This is a REST API to provide stats on queries performed on hn.algolia.com.
This is a brief explanation on the files in this repository.
- src/
- hacker_news/
- constants.py
- index.py -- Data structures to represent the search index
- settings.py -- Django-specific settings
- tests.py -- Unit tests, yay!
- urls.py -- URL mapping to views
- views.py -- Api endpoints
- manage.py -- Django admin script
- hacker_news/
- include/
- hn_logs.tsv.gz -- Compressed TSV file listing all queries in the past few days
Everything else is Django auto-generated file.
GET /{api_version}/queries/count/{date_string}
For instance: GET /1/queries/count/2015
It returns the number of unique queries performed in 2015.

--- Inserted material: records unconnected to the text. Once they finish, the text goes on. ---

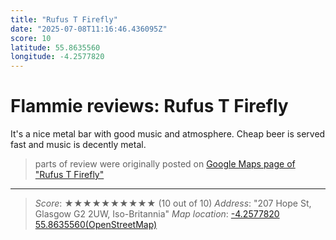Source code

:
 ```yaml
---
title: "Rufus T Firefly"
date: "2025-07-08T11:16:46.436095Z"
score: 10
latitude: 55.8635560
longitude: -4.2577820
---
```

# Flammie reviews: Rufus T Firefly

It's a nice metal bar with good music and atmosphere. Cheap beer is
served fast and music is decently metal.

> parts of review were originally posted on [Google Maps page of
  "Rufus T Firefly"](https://www.google.com/maps/place//data=!4m2!3m1!1s0x0:0xff9a66f3090f61a0)
---
> *Score*: ★★★★★★★★★★ (10 out of 10)
> *Address*: "207 Hope St, Glasgow G2 2UW, Iso-Britannia"
> *Map location*: [-4.2577820 55.8635560(OpenStreetMap)](https://www.openstreetmap.org/?mlat=55.8635560&mlon=-4.2577820&zoom=12)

GET /{api_version}/queries/popular/{date_string}?size={integer}
For instance: GET /1/queries/popular/2015-08?size=5
It returns the top 5 queries performed in August, 2015.
POST /{api_version}/build_index
This re-generate the index from scratch by reading from the original TSV file. An optional argument, "size", can be specified to control how many queries will be used in the index.
I decided to optimize for response time on the Api endpoints: count and popular. My solution indexes a query by
all the six date terms available in a full date string: year, month, day, hour, minute and second. Besides, it seems the
Api doesn't support queries in a custom date range, like from August to September, 2015. A different data structure
would be necessary to support that use case.
The downside of my solution is using a lot of extra memory, as each query will be present in six different indexes. If
memory is a concern, it could keep less indexes per query, however operations across multisets would be necessary to
fullfil the query and popular Api endpoints, which would make them a bit slower.
Lastly, it would be possible to partition the data so that if the input becomes too large to be handled by a
single server, it could be distributed across many servers by sharding on query value, so hash(query) % number_of_shards
would determine the shard id for each query.
- Python 3.4
- Django 1.8